Task details
In the records below, count every line where the string "reduces" appears, and reply with the count only.

Dataset records
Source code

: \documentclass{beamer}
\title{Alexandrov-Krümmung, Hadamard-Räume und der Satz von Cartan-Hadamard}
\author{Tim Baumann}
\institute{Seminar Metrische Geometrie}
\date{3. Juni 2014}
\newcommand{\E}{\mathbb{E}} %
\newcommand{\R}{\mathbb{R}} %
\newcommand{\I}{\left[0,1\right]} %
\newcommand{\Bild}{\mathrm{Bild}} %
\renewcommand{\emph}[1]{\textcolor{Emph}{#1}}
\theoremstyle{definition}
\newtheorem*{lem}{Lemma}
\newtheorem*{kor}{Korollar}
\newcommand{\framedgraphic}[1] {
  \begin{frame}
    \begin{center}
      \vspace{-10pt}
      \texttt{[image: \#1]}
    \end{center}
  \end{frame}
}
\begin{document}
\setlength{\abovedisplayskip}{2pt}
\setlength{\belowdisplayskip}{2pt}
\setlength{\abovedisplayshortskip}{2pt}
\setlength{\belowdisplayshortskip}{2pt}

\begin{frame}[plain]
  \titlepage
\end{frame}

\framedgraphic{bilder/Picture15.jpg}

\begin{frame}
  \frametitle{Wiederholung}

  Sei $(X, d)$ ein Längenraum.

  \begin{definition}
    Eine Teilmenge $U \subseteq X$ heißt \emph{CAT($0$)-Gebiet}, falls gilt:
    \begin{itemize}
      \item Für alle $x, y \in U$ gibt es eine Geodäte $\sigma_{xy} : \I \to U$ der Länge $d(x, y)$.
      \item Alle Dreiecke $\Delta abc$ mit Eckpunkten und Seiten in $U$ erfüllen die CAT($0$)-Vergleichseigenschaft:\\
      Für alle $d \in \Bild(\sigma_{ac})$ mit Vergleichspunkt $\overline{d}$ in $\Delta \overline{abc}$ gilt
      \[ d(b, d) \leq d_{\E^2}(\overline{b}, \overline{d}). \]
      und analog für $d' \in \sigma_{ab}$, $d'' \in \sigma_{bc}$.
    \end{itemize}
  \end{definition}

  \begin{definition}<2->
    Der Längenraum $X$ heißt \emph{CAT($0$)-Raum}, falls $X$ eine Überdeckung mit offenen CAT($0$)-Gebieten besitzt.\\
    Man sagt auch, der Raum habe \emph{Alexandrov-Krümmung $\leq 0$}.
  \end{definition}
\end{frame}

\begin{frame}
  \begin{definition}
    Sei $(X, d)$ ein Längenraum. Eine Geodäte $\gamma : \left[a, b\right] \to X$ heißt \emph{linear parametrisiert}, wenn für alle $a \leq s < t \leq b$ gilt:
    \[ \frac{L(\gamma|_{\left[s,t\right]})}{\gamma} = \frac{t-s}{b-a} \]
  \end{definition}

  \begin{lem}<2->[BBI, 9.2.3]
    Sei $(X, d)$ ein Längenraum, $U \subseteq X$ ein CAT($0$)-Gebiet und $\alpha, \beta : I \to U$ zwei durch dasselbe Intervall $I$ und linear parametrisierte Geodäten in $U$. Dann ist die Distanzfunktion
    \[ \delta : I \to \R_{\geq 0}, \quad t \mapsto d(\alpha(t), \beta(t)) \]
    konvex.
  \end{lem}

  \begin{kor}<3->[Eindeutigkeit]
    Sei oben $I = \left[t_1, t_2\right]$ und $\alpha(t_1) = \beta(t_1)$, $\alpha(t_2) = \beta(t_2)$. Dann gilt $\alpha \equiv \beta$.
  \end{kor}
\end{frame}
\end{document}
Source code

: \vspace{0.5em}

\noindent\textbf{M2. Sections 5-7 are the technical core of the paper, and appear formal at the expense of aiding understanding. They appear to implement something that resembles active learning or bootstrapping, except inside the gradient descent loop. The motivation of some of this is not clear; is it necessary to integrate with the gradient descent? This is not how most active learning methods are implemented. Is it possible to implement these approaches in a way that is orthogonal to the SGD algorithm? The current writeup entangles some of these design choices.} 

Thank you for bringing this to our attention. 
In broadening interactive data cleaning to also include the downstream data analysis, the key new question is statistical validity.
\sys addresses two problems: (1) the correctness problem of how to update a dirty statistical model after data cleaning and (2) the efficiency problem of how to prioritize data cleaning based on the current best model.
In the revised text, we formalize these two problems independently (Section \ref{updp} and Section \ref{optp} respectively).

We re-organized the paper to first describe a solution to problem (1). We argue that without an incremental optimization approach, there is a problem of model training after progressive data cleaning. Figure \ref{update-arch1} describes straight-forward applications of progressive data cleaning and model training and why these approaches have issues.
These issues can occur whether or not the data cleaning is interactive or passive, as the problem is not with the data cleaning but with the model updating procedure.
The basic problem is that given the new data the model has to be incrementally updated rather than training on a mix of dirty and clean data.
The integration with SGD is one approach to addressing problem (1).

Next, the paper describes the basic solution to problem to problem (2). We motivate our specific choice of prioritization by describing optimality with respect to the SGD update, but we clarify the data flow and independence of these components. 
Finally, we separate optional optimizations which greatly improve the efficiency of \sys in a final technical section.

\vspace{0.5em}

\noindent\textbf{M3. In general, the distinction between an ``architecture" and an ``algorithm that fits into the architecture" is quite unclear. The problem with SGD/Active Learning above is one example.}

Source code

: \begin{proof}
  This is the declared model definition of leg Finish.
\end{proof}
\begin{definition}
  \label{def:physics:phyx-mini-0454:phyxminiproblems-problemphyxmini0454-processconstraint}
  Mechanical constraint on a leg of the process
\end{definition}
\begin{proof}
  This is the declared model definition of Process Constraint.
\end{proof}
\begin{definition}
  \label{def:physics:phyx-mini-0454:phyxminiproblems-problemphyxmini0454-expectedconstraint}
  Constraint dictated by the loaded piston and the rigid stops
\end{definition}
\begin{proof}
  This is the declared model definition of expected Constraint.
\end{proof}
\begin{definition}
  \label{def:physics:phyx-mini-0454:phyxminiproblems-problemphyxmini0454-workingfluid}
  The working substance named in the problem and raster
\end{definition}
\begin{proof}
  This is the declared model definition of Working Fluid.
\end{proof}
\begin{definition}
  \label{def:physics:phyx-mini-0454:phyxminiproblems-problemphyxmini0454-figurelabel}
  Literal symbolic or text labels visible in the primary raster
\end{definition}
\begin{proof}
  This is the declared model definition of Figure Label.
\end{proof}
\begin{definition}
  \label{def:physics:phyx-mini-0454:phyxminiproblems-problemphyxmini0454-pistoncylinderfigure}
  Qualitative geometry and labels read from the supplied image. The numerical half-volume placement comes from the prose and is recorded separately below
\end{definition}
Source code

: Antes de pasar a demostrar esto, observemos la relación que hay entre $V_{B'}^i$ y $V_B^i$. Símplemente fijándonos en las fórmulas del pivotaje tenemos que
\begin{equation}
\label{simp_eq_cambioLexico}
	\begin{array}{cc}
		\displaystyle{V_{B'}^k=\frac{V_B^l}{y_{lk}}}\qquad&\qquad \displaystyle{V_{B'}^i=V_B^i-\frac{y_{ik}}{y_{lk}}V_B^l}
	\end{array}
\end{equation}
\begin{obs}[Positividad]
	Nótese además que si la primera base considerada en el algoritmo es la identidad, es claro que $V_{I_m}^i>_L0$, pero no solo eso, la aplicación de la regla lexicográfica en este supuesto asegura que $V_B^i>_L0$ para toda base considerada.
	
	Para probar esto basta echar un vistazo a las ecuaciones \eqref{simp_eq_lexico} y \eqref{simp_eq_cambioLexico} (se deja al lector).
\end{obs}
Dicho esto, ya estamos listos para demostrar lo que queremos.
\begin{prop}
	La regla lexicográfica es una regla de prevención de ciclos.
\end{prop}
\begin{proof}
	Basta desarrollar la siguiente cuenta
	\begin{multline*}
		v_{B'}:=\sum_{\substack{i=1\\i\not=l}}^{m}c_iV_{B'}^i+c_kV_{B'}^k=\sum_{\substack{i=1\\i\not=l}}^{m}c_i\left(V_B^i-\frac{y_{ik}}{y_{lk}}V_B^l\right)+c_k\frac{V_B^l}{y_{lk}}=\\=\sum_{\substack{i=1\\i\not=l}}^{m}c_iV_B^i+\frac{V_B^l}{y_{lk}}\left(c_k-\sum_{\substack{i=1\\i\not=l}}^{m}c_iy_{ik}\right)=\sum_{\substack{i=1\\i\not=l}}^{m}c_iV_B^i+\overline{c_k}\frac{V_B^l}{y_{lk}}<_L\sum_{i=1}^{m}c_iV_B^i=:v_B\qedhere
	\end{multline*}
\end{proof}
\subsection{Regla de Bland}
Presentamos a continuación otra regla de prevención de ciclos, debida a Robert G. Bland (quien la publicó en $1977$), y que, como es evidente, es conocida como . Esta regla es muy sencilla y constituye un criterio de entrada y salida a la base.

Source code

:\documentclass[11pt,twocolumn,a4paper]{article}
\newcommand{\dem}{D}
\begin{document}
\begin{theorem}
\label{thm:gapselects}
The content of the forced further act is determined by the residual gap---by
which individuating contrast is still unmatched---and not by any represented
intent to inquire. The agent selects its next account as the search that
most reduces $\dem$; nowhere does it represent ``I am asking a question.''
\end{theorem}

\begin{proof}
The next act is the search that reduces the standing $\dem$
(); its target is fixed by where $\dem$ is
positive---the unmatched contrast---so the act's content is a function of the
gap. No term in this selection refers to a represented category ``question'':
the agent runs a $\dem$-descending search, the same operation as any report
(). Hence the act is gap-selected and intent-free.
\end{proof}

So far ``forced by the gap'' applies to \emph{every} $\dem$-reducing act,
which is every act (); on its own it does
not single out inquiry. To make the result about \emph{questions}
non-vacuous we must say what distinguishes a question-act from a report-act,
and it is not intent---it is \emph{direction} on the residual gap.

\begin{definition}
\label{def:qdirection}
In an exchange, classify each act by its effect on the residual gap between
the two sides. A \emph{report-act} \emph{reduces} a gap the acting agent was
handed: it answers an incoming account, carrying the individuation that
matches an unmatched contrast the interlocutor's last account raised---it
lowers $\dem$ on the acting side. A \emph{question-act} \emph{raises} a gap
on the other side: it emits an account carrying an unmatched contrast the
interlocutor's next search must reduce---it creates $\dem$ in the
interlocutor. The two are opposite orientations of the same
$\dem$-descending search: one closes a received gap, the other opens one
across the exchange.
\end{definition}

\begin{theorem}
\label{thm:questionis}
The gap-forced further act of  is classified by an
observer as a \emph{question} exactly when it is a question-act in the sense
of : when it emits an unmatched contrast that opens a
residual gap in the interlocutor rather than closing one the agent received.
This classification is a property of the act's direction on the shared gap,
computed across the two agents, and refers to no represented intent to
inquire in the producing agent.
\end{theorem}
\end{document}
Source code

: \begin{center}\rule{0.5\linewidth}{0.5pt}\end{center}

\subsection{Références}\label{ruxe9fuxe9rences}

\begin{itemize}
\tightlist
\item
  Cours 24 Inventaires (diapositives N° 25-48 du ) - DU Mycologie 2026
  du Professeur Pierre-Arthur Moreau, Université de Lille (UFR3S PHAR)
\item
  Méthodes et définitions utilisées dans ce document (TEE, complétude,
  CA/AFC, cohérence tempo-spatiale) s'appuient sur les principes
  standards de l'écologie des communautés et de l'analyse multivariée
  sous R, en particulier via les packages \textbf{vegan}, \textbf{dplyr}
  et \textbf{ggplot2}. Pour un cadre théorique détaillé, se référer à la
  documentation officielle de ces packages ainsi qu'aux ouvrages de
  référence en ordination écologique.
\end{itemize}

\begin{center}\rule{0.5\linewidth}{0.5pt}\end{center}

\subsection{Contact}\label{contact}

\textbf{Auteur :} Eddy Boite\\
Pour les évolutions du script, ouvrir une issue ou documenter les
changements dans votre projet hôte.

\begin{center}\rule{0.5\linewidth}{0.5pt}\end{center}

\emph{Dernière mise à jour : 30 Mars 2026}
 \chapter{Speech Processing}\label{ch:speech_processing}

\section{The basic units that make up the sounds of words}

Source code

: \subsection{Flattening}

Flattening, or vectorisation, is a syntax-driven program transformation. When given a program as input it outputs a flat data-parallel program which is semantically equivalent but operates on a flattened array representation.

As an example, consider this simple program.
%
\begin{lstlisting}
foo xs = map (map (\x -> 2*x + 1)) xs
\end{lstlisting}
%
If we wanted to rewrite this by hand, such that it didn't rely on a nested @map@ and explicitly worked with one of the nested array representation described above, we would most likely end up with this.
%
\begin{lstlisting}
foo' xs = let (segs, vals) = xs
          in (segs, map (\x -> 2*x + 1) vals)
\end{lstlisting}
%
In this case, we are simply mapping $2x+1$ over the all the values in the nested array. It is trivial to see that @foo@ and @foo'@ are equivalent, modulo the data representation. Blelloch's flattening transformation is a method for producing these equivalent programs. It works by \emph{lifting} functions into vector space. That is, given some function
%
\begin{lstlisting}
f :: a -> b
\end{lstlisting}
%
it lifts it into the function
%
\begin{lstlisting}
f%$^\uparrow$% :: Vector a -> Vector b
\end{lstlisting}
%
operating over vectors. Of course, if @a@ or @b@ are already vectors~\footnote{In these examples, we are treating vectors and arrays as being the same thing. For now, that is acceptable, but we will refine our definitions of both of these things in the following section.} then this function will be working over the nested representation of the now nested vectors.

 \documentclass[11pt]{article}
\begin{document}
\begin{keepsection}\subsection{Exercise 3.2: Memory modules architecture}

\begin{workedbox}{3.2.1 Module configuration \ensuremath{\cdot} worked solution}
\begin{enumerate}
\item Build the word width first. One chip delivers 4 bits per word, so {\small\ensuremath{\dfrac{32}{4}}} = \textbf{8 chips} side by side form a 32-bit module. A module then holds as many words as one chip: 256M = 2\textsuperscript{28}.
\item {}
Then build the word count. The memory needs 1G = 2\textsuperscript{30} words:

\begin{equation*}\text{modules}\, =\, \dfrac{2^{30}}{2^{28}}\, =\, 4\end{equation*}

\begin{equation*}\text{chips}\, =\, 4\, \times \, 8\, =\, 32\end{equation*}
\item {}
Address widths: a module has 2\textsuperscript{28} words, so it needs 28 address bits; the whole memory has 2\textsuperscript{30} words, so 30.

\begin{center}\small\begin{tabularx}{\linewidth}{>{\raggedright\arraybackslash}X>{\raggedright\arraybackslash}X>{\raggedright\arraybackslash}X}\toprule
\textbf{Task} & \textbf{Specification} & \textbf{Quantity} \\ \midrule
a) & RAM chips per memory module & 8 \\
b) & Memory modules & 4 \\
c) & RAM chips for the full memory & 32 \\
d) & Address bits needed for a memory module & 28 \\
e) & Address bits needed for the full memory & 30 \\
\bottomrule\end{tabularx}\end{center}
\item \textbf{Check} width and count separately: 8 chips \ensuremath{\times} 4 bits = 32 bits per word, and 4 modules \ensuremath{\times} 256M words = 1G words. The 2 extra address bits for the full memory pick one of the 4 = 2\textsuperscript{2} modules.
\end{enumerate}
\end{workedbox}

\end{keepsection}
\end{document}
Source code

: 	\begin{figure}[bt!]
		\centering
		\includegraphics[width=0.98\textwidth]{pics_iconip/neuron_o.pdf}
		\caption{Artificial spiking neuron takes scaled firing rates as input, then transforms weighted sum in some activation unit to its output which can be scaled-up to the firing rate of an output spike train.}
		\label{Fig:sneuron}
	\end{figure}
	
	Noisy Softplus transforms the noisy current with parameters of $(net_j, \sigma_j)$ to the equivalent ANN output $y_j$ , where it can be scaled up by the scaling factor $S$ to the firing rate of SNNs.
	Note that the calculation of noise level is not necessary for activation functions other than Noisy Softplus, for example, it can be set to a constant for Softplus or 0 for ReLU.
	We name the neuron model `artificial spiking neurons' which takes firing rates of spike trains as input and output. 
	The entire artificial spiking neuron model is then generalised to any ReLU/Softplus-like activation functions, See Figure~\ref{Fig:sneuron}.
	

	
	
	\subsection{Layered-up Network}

Answer
3